Exercise aim: Look for the word "的所有权" in the data below, and copy every line that holds it.

Stored data entries
***

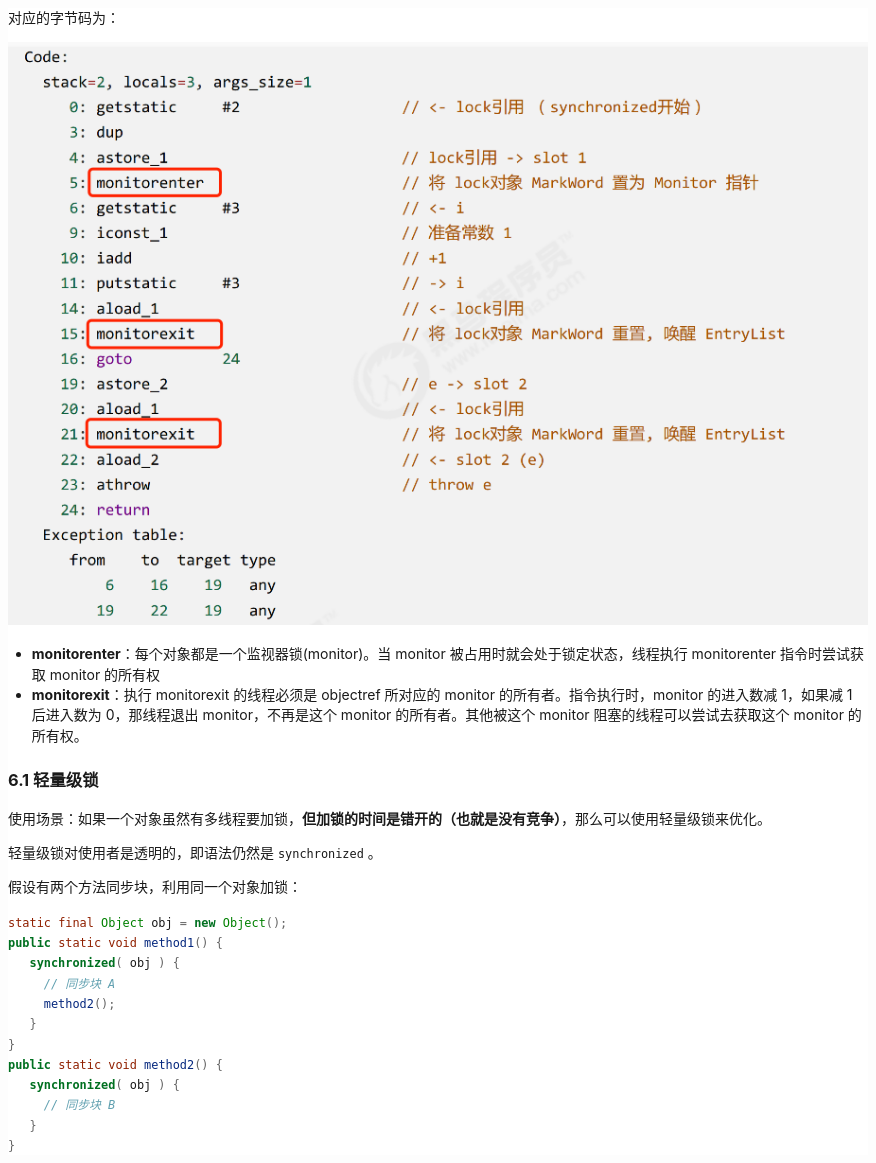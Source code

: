 对应的字节码为：

![image-20230307194711225](./【JUC】管程.assets/image-20230307194711225.png)

- **monitorenter**：每个对象都是一个监视器锁(monitor)。当 monitor 被占用时就会处于锁定状态，线程执行  monitorenter 指令时尝试获取 monitor 的所有权
- **monitorexit**：执行 monitorexit 的线程必须是 objectref 所对应的 monitor 的所有者。指令执行时，monitor 的进入数减 1，如果减 1 后进入数为 0，那线程退出 monitor，不再是这个 monitor 的所有者。其他被这个 monitor 阻塞的线程可以尝试去获取这个 monitor 的所有权。

### 6.1 轻量级锁

使用场景：如果一个对象虽然有多线程要加锁，**但加锁的时间是错开的（也就是没有竞争）**，那么可以使用轻量级锁来优化。

轻量级锁对使用者是透明的，即语法仍然是 `synchronized` 。

假设有两个方法同步块，利用同一个对象加锁：

```java
static final Object obj = new Object();
public static void method1() {
   synchronized( obj ) {
     // 同步块 A
     method2();
   }
}
public static void method2() {
   synchronized( obj ) {
     // 同步块 B
   }
}
```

***

Answer box:
- **monitorenter**：每个对象都是一个监视器锁(monitor)。当 monitor 被占用时就会处于锁定状态，线程执行  monitorenter 指令时尝试获取 monitor 的所有权
- **monitorexit**：执行 monitorexit 的线程必须是 objectref 所对应的 monitor 的所有者。指令执行时，monitor 的进入数减 1，如果减 1 后进入数为 0，那线程退出 monitor，不再是这个 monitor 的所有者。其他被这个 monitor 阻塞的线程可以尝试去获取这个 monitor 的所有权。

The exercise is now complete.